··· Records supplied

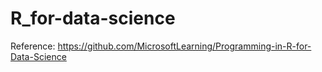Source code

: # R_for-data-science
Reference: https://github.com/MicrosoftLearning/Programming-in-R-for-Data-Science
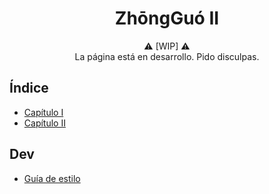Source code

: # <center>ZhōngGuó II</center>

<center>⚠️ [WIP] ⚠️</center>

<center>La página está en desarrollo. Pido disculpas.</center>

## Índice

- [Capítulo I](I.md)
- [Capítulo II](II.md)

## Dev

- [Guía de estilo](style_guide.md)
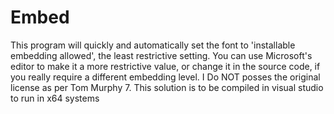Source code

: # Embed
This program will quickly and automatically set the font to 'installable embedding allowed', the least restrictive setting. You can use Microsoft's editor to make it a more restrictive value, or change it in the source code, if you really require a different embedding level.
 I Do NOT posses the original license as per Tom Murphy 7. This solution is to be compiled in visual studio to run in x64 systems
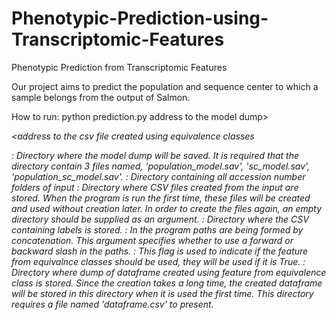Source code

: # Phenotypic-Prediction-using-Transcriptomic-Features
Phenotypic Prediction from Transcriptomic Features

Our project aims to predict the population and sequence center to which a sample belongs from the output of Salmon.

How to run: python prediction.py  address to the model dump> <address to the test samples root> <address to the created csv files address to the test labels file type of slash to use in paths flag to indicate whether to use equivalence classes> <address to the csv file created using equivalence classes

: Directory where the model dump will be saved. It is required that the directory contain 3 files named, 'population_model.sav', 
  'sc_model.sav', 'population_sc_model.sav'.
: Directory containing all accession number folders of input
: Directory where CSV files created from the input are stored. When the program is run the first time, 
  these files will be created and used without creation later. In order to create the files again, an empty directory 
  should be supplied as an argument.
: Directory where the CSV containing labels is stored.
: In the program paths are being formed by concatenation. This argument specifies whether to use a forward or backward slash in the paths.
: This flag is used to indicate if the feature from equivalnce classes should be used, they will be used if it is True.
: Directory where dump of dataframe created using feature from equivalence class is stored. 
  Since the creation takes a long time, the created dataframe will be stored in this directory when it is used the first time. 
  This directory requires a file named 'dataframe.csv' to present.
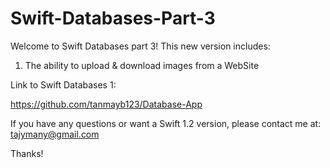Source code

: # Swift-Databases-Part-3

Welcome to Swift Databases part 3! This new version includes:
1. The ability to upload & download images from a WebSite

Link to Swift Databases 1:

https://github.com/tanmayb123/Database-App

If you have any questions or want a Swift 1.2 version, please contact me at: tajymany@gmail.com

Thanks!
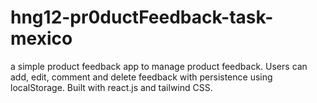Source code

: # hng12-pr0ductFeedback-task-mexico
a simple product feedback app to manage product feedback. Users can add, edit, comment and delete feedback with persistence using localStorage. Built with react.js and tailwind CSS.
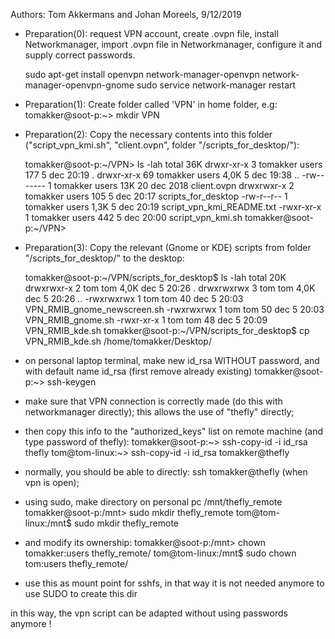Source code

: Authors: Tom Akkermans and Johan Moreels, 9/12/2019

- Preparation(0): request VPN account, create .ovpn file, install Networkmanager, import .ovpn file in Networkmanager, configure it and supply correct passwords.

    sudo apt-get install openvpn network-manager-openvpn network-manager-openvpn-gnome
    sudo service network-manager restart

- Preparation(1): Create folder called 'VPN' in home folder, e.g: tomakker@soot-p:~> mkdir VPN

- Preparation(2): Copy the necessary contents into this folder ("script_vpn_kmi.sh", "client.ovpn", folder "/scripts_for_desktop/"):

    tomakker@soot-p:~/VPN> ls -lah
    total 36K
    drwxr-xr-x  3 tomakker users  177  5 dec 20:19 .
    drwxr-xr-x 69 tomakker users 4,0K  5 dec 19:38 ..
    -rw-------  1 tomakker users  13K 20 dec  2018 client.ovpn
    drwxrwxr-x  2 tomakker users  105  5 dec 20:17 scripts_for_desktop
    -rw-r--r--  1 tomakker users 1,3K  5 dec 20:19 script_vpn_kmi_README.txt
    -rwxr-xr-x  1 tomakker users  442  5 dec 20:00 script_vpn_kmi.sh
    tomakker@soot-p:~/VPN> 

- Preparation(3): Copy the relevant (Gnome or KDE) scripts from folder "/scripts_for_desktop/" to the desktop:

    tomakker@soot-p:~/VPN/scripts_for_desktop$ ls -lah
    total 20K
    drwxrwxr-x 2 tom tom 4,0K dec  5 20:26 .
    drwxrwxrwx 3 tom tom 4,0K dec  5 20:26 ..
    -rwxrwxrwx 1 tom tom   40 dec  5 20:03 VPN_RMIB_gnome_newscreen.sh
    -rwxrwxrwx 1 tom tom   50 dec  5 20:03 VPN_RMIB_gnome.sh
    -rwxr-xr-x 1 tom tom   48 dec  5 20:09 VPN_RMIB_kde.sh
    tomakker@soot-p:~/VPN/scripts_for_desktop$ cp VPN_RMIB_kde.sh /home/tomakker/Desktop/

- on personal laptop terminal, make new id_rsa WITHOUT password, and with default name id_rsa (first remove already existing)
  tomakker@soot-p:~> ssh-keygen

- make sure that VPN connection is correctly made (do this with networkmanager directly); this allows the use of "thefly" directly;

- then copy this info to the "authorized_keys" list on remote machine (and type password of thefly):
  tomakker@soot-p:~> ssh-copy-id -i id_rsa thefly
  tom@tom-linux:~> ssh-copy-id -i id_rsa tomakker@thefly
  
- normally, you should be able to directly: ssh tomakker@thefly (when vpn is open);


- using sudo, make directory on personal pc /mnt/thefly_remote
    tomakker@soot-p:/mnt> sudo mkdir thefly_remote
    tom@tom-linux:/mnt$ sudo mkdir thefly_remote

- and modify its ownership:
    tomakker@soot-p:/mnt> chown tomakker:users thefly_remote/
    tom@tom-linux:/mnt$ sudo chown tom:users thefly_remote/

- use this as mount point for sshfs, in that way it is not needed anymore to use SUDO to create this dir


in this way, the vpn script can be adapted without using passwords anymore !
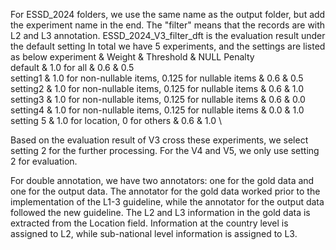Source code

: For ESSD_2024 folders, we use the same name as the output folder, but add the experiment name in the end.
The "filter" means that the records are with L2 and L3 annotation.
ESSD_2024_V3_filter_dft is the evaluation result under the default setting
In total we have 5 experiments, and the settings are listed as below
experiment & Weight & Threshold & NULL Penalty \
default & 1.0 for all & 0.6 & 0.5\
setting1 & 1.0 for non-nullable items, 0.125 for nullable items & 0.6 & 0.5 \
setting2 & 1.0 for non-nullable items, 0.125 for nullable items & 0.6 & 1.0 \
setting3 & 1.0 for non-nullable items, 0.125 for nullable items & 0.6 & 0.0 \
setting4 & 1.0 for non-nullable items, 0.125 for nullable items & 0.0 & 1.0 \
setting 5 & 1.0 for location, 0 for others & 0.6 & 1.0 \

Based on the evaluation result of V3 cross these experiments, we select setting 2 for the further processing.
For the V4 and V5, we only use setting 2 for evaluation.

For double annotation, we have two annotators: one for the gold data and one for the output data. The annotator for the gold data worked prior to the implementation of the L1-3 guideline, while the annotator for the output data followed the new guideline. The L2 and L3 information in the gold data is extracted from the Location field. Information at the country level is assigned to L2, while sub-national level information is assigned to L3.

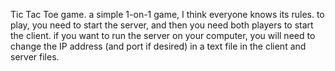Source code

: Tic Tac Toe game. 
a simple 1-on-1 game, I think everyone knows its rules. to play, you need to start the server, and then you need both players to start the client. if you want to run the server on your computer, you will need to change the IP address (and port if desired) in a text file in the client and server files.
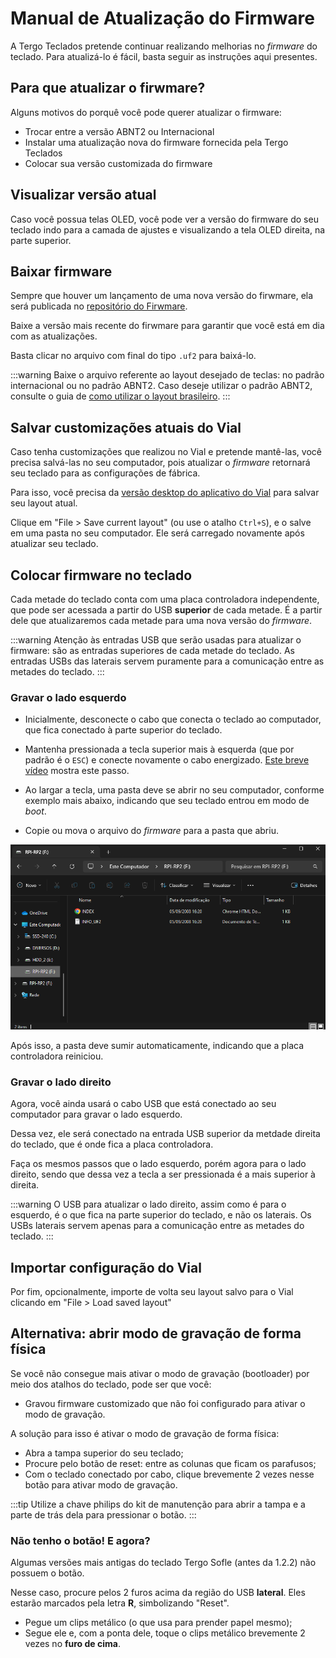 # Manual de Atualização do Firmware

A Tergo Teclados pretende continuar realizando melhorias no _firmware_ do teclado. Para atualizá-lo é fácil, basta seguir as instruções aqui presentes.

## Para que atualizar o firwmare?

Alguns motivos do porquê você pode querer atualizar o firmware:

- Trocar entre a versão ABNT2 ou Internacional
- Instalar uma atualização nova do firmware fornecida pela Tergo Teclados
- Colocar sua versão customizada do firmware

## Visualizar versão atual

Caso você possua telas OLED, você pode ver a versão do firmware do seu teclado indo para a camada de ajustes e visualizando a tela OLED direita, na parte superior.

## Baixar firmware

Sempre que houver um lançamento de uma nova versão do firwmare, ela será publicada no [repositório do Firwmare](https://github.com/TergoTeclados/vial-qmk-firmware/releases).

Baixe a versão mais recente do firwmare para garantir que você está em dia com as atualizações.

Basta clicar no arquivo com final do tipo `.uf2` para baixá-lo.

:::warning
Baixe o arquivo referente ao layout desejado de teclas: no padrão internacional ou no padrão ABNT2.
Caso deseje utilizar o padrão ABNT2, consulte o guia de [como utilizar o layout brasileiro](./COMO_USAR_LAYOUT_PORTUGUES_BRASIL_ABNT.md).
:::

## Salvar customizações atuais do Vial

Caso tenha customizações que realizou no Vial e pretende mantê-las, você precisa salvá-las no seu computador, pois atualizar o _firmware_ retornará seu teclado para as configurações de fábrica.

Para isso, você precisa da [versão desktop do aplicativo do Vial](https://get.vial.today/download/) para salvar seu layout atual.

Clique em "File > Save current layout" (ou use o atalho `Ctrl+S`), e o salve em uma pasta no seu computador. Ele será carregado novamente após atualizar seu teclado.

## Colocar firmware no teclado

Cada metade do teclado conta com uma placa controladora independente, que pode ser acessada a partir do USB **superior** de cada metade. É a partir dele que atualizaremos cada metade para uma nova versão do _firmware_.

:::warning
Atenção às entradas USB que serão usadas para atualizar o firmware: são as entradas superiores de cada metade do teclado.
As entradas USBs das laterais servem puramente para a comunicação entre as metades do teclado.
:::

### Gravar o lado esquerdo

- Inicialmente, desconecte o cabo que conecta o teclado ao computador, que fica conectado à parte superior do teclado.

- Mantenha pressionada a tecla superior mais à esquerda (que por padrão é o `ESC`) e conecte novamente o cabo energizado. [Este breve vídeo](https://www.youtube.com/watch?v=cs2bDVUJNUQ) mostra este passo.

- Ao largar a tecla, uma pasta deve se abrir no seu computador, conforme exemplo mais abaixo, indicando que seu teclado entrou em modo de _boot_.

- Copie ou mova o arquivo do _firmware_ para a pasta que abriu.

<img src="/img/exemplo_modo_boot.png" alt="Exemplo" width="800" />

Após isso, a pasta deve sumir automaticamente, indicando que a placa controladora reiniciou.

### Gravar o lado direito

Agora, você ainda usará o cabo USB que está conectado ao seu computador para gravar o lado esquerdo.

Dessa vez, ele será conectado na entrada USB superior da metdade direita do teclado, que é onde fica a placa controladora.

Faça os mesmos passos que o lado esquerdo, porém agora para o lado direito, sendo que dessa vez a tecla a ser pressionada é a mais superior à direita.

:::warning
O USB para atualizar o lado direito, assim como é para o esquerdo, é o que fica na parte superior do teclado, e não os laterais.
Os USBs laterais servem apenas para a comunicação entre as metades do teclado.
:::

## Importar configuração do Vial

Por fim, opcionalmente, importe de volta seu layout salvo para o Vial clicando em "File > Load saved layout"

## Alternativa: abrir modo de gravação de forma física

Se você não consegue mais ativar o modo de gravação (bootloader) por meio dos atalhos do teclado, pode ser que você:

- Gravou firmware customizado que não foi configurado para ativar o modo de gravação.

A solução para isso é ativar o modo de gravação de forma física:

- Abra a tampa superior do seu teclado;
- Procure pelo botão de reset: entre as colunas que ficam os parafusos;
- Com o teclado conectado por cabo, clique brevemente 2 vezes nesse botão para ativar modo de gravação.

:::tip
Utilize a chave philips do kit de manutenção para abrir a tampa e a parte de trás dela para pressionar o botão.
:::

### Não tenho o botão! E agora?

Algumas versões mais antigas do teclado Tergo Sofle (antes da 1.2.2) não possuem o botão.

Nesse caso, procure pelos 2 furos acima da região do USB **lateral**. Eles estarão marcados pela letra **R**, simbolizando "Reset".

- Pegue um clips metálico (o que usa para prender papel mesmo);
- Segue ele e, com a ponta dele, toque o clips metálico brevemente 2 vezes no **furo de cima**.
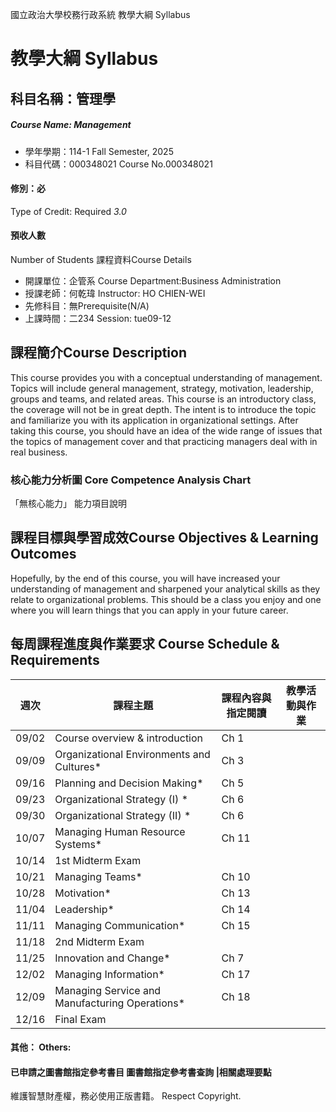 國立政治大學校務行政系統 教學大綱 Syllabus
# 教學大綱 Syllabus
##  科目名稱：管理學 
#####  Course Name: Management
  * 學年學期：114-1 Fall Semester, 2025 
  * 科目代碼：000348021 Course No.000348021
#### 修別：必
Type of Credit: Required 
_3.0_
#### 預收人數
Number of Students
課程資料Course Details
  * 開課單位：企管系 Course Department:Business Administration 
  * 授課老師：何乾瑋 Instructor: HO CHIEN-WEI 
  * 先修科目：無Prerequisite(N/A)
  * 上課時間：二234 Session: tue09-12
##  課程簡介Course Description
This course provides you with a conceptual understanding of management. Topics will include general management, strategy, motivation, leadership, groups and teams, and related areas.
This course is an introductory class, the coverage will not be in great depth. The intent is to introduce the topic and familiarize you with its application in organizational settings. After taking this course, you should have an idea of the wide range of issues that the topics of management cover and that practicing managers deal with in real business.
###  核心能力分析圖 Core Competence Analysis Chart
「無核心能力」 
能力項目說明
##  課程目標與學習成效Course Objectives & Learning Outcomes 
Hopefully, by the end of this course, you will have increased your understanding of management and sharpened your analytical skills as they relate to organizational problems. This should be a class you enjoy and one where you will learn things that you can apply in your future career.
##  每周課程進度與作業要求 Course Schedule & Requirements
週次 |  課程主題 |  課程內容與指定閱讀 |  教學活動與作業  
---|---|---|---  
09/02 |  Course overview & introduction |  Ch 1 |   
09/09 |  Organizational Environments and Cultures* |  Ch 3 |   
09/16 |  Planning and Decision Making* |  Ch 5 |   
09/23 |  Organizational Strategy (I) * |  Ch 6 |   
09/30 |  Organizational Strategy (II) * |  Ch 6 |   
10/07 |  Managing Human Resource Systems* |  Ch 11 |   
10/14 |  1st Midterm Exam |  |   
10/21 |  Managing Teams* |  Ch 10 |   
10/28 |  Motivation* |  Ch 13 |   
11/04 |  Leadership* |  Ch 14 |   
11/11 |  Managing Communication* |  Ch 15 |   
11/18 |  2nd Midterm Exam |  |   
11/25 |  Innovation and Change* |  Ch 7 |   
12/02 |  Managing Information* |  Ch 17 |   
12/09 |  Managing Service and Manufacturing Operations* |  Ch 18 |   
12/16 |  Final Exam |  |   
####  其他： Others:
####  已申請之圖書館指定參考書目  圖書館指定參考書查詢 |相關處理要點
維護智慧財產權，務必使用正版書籍。 Respect Copyright.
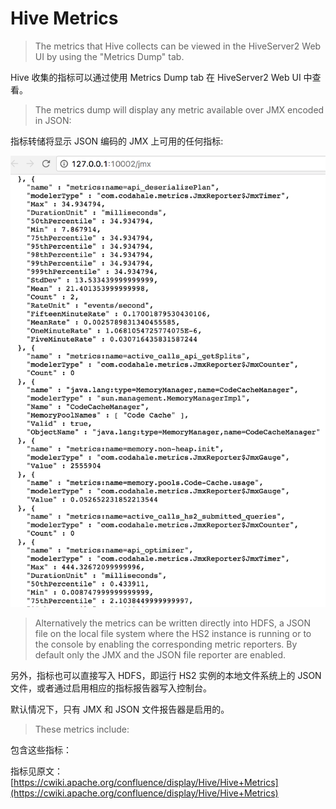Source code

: # Hive Metrics

> The metrics that Hive collects can be viewed in the HiveServer2 Web UI by using the "Metrics Dump" tab.

Hive 收集的指标可以通过使用 Metrics Dump tab 在 HiveServer2 Web UI 中查看。

> The metrics dump will display any metric available over JMX encoded in JSON: 

指标转储将显示 JSON 编码的 JMX 上可用的任何指标:

![Screen Shot H2 metrics.png](Screen-Shot-H2-metrics.png)

> Alternatively the metrics can be written directly into HDFS, a JSON file on the local file system where the HS2 instance is running or to the console by enabling the corresponding metric reporters. By default only the JMX and the JSON file reporter are enabled.

另外，指标也可以直接写入 HDFS，即运行 HS2 实例的本地文件系统上的 JSON 文件，或者通过启用相应的指标报告器写入控制台。

默认情况下，只有 JMX 和 JSON 文件报告器是启用的。

> These metrics include:

包含这些指标：

指标见原文：[https://cwiki.apache.org/confluence/display/Hive/Hive+Metrics](https://cwiki.apache.org/confluence/display/Hive/Hive+Metrics)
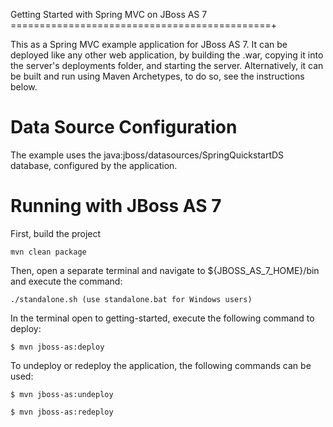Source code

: Getting Started with Spring MVC on JBoss AS 7
=============================================+

This as a Spring MVC example application for JBoss AS 7.  It can be deployed like any other web application, by building the .war, copying it into the server's deployments folder, and starting the server.
Alternatively, it can be built and run using Maven Archetypes, to do so,
see the instructions below.

Data Source Configuration
======================================

The example uses the java:jboss/datasources/SpringQuickstartDS database, configured by the application.

Running with JBoss AS 7
========================

First, build the project

    mvn clean package
	
Then, open a separate terminal and navigate to ${JBOSS_AS_7_HOME}/bin and execute the command:

	./standalone.sh (use standalone.bat for Windows users)
	
In the terminal open to getting-started, execute the following command to deploy:

	$ mvn jboss-as:deploy
	
To undeploy or redeploy the application, the following commands can be used:
	
	$ mvn jboss-as:undeploy
	
	$ mvn jboss-as:redeploy
	 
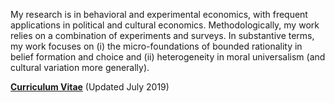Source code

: My research is in behavioral and experimental economics, with frequent applications in political and cultural economics. Methodologically, my work relies on a combination of experiments and surveys. In substantive terms, my work focuses on (i) the micro-foundations of bounded rationality in belief formation and choice and (ii) heterogeneity in moral universalism (and cultural variation more generally).

__[Curriculum Vitae](/pdf/Enke_CV.pdf)__ (Updated July 2019)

······

> [Task directions]: Please restate the lines above exactly, starting at the first line of the data and stopping at the line containing "Our project aims", which is included. Omit pictures.

> [Solution below]:
Source code

: # R_for-data-science
Reference: https://github.com/MicrosoftLearning/Programming-in-R-for-Data-Science
Source code

: # <center>ZhōngGuó II</center>

<center>⚠️ [WIP] ⚠️</center>

<center>La página está en desarrollo. Pido disculpas.</center>

## Índice

- [Capítulo I](I.md)
- [Capítulo II](II.md)

## Dev

- [Guía de estilo](style_guide.md)
Source code

: # Embed
This program will quickly and automatically set the font to 'installable embedding allowed', the least restrictive setting. You can use Microsoft's editor to make it a more restrictive value, or change it in the source code, if you really require a different embedding level.
 I Do NOT posses the original license as per Tom Murphy 7. This solution is to be compiled in visual studio to run in x64 systems
Source code

: # Phenotypic-Prediction-using-Transcriptomic-Features
Phenotypic Prediction from Transcriptomic Features

Our project aims to predict the population and sequence center to which a sample belongs from the output of Salmon.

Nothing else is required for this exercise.